Werkzeugmaschinen 09.09.2005, 18:40 Uhr

Das Systemgeschäft ist auch für Mittelständler attraktiv  

VDI nachrichten, Düsseldorf, 9. 9. 05 – Anlagen aus einer Hand werden für Fertigungsunternehmen immer reizvoller – verlagern sie doch den komplexer werdenden Planungsaufwand zum Lieferanten. Für die mittelständisch geprägten Hersteller von Werkzeugmaschinen bedeutet das, sich neu zu organisieren. Auch Dienstleistungen gewinnen in diesem Umfeld an Bedeutung. Neben den Maschinenkonzepten werden sie deshalb Gesprächsthema auf der EMO in Hannover sein.

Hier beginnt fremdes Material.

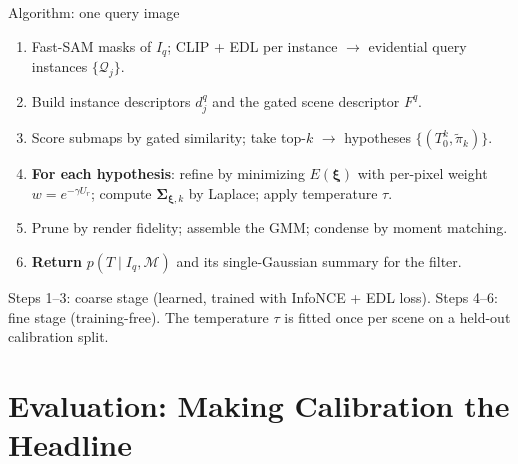 \documentclass[aspectratio=169,10pt]{beamer}
\newcommand{\srcnote}[1]{{\tiny\color{ink!55}#1}}
\begin{document}
\begin{frame}{Algorithm: one query image}
  \begin{enumerate}
    \item Fast-SAM masks of $I_q$; CLIP + EDL per instance
          $\rightarrow$ evidential query instances $\{\mathcal{Q}_j\}$.
    \item Build instance descriptors $d_j^q$ and the gated scene descriptor
          $F^q$.
    \item Score submaps by gated similarity; take top-$k$ $\rightarrow$
          hypotheses $\{(T_0^k, \tilde\pi_k)\}$.
    \item \textbf{For each hypothesis}: refine by minimizing
          $E(\bm\xi)$ with per-pixel weight $w = e^{-\gamma U_r}$;
          compute $\bm\Sigma_{\bm\xi,k}$ by Laplace; apply temperature
          $\tau$.
    \item Prune by render fidelity; assemble the GMM; condense by moment
          matching.
    \item \textbf{Return} $p(T \mid I_q, \mathcal{M})$ and its
          single-Gaussian summary for the filter.
  \end{enumerate}
  \vspace{2mm}
  \srcnote{Steps 1--3: coarse stage (learned, trained with InfoNCE + EDL
  loss). Steps 4--6: fine stage (training-free). The temperature $\tau$ is
  fitted once per scene on a held-out calibration split.}
\end{frame}

\section{Evaluation: Making Calibration the Headline}
\end{document}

Nach drei mageren Jahren des Umsatzrückgangs und der Stagnation zwischen 2001 und 2003 blickt der deutsche Werkzeugmaschinenbau seit 2004 und besonders jetzt im Vorfeld der EMO Hannover 2005 wieder hoffnungsvoller in die Zukunft. Stabilisierend für den Produktionsstandort Deutschland wirkt sich dabei das mittelfristig zunehmende Ersatzteilgeschäft aus. Daneben gewinnen Installation, Wartung und Reparatur sowie ergänzende Dienstleistungen – bis hin zum „Mitbringen der Finanzierung“ – an Bedeutung. Gleichzeitig werden die technologischen Anforderungen der Abnehmerindustrien immer höher und die Investitionszyklen kürzer. Zu den Einschätzungen kommt die IKB Deutsche Industriebank in einer Branchenanalyse.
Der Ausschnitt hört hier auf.